* Records supplied *
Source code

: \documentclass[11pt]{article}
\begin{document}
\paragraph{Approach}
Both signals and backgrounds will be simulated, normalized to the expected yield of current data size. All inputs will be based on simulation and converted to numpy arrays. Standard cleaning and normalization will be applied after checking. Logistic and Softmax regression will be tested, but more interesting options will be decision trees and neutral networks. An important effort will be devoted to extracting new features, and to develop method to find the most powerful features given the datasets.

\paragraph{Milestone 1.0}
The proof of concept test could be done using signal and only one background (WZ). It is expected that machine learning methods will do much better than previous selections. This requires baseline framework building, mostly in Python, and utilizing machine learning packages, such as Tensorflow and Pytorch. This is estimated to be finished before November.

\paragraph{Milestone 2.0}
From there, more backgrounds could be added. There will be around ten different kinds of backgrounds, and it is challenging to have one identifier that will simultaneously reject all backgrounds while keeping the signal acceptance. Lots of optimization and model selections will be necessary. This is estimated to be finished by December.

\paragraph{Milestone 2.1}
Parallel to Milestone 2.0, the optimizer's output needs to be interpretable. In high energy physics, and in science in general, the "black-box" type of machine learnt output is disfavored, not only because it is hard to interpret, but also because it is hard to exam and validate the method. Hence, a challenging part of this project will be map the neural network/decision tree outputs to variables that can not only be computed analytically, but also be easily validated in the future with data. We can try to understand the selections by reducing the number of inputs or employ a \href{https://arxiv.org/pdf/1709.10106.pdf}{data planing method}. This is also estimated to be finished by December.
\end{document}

* Requirement *
Write out the entries above word for word.

* Your response *
Source code

: \documentclass[11pt]{article}
\begin{document}
\paragraph{Approach}
Both signals and backgrounds will be simulated, normalized to the expected yield of current data size. All inputs will be based on simulation and converted to numpy arrays. Standard cleaning and normalization will be applied after checking. Logistic and Softmax regression will be tested, but more interesting options will be decision trees and neutral networks. An important effort will be devoted to extracting new features, and to develop method to find the most powerful features given the datasets.

\paragraph{Milestone 1.0}
The proof of concept test could be done using signal and only one background (WZ). It is expected that machine learning methods will do much better than previous selections. This requires baseline framework building, mostly in Python, and utilizing machine learning packages, such as Tensorflow and Pytorch. This is estimated to be finished before November.

\paragraph{Milestone 2.0}
From there, more backgrounds could be added. There will be around ten different kinds of backgrounds, and it is challenging to have one identifier that will simultaneously reject all backgrounds while keeping the signal acceptance. Lots of optimization and model selections will be necessary. This is estimated to be finished by December.

\paragraph{Milestone 2.1}
Parallel to Milestone 2.0, the optimizer's output needs to be interpretable. In high energy physics, and in science in general, the "black-box" type of machine learnt output is disfavored, not only because it is hard to interpret, but also because it is hard to exam and validate the method. Hence, a challenging part of this project will be map the neural network/decision tree outputs to variables that can not only be computed analytically, but also be easily validated in the future with data. We can try to understand the selections by reducing the number of inputs or employ a \href{https://arxiv.org/pdf/1709.10106.pdf}{data planing method}. This is also estimated to be finished by December.
\end{document}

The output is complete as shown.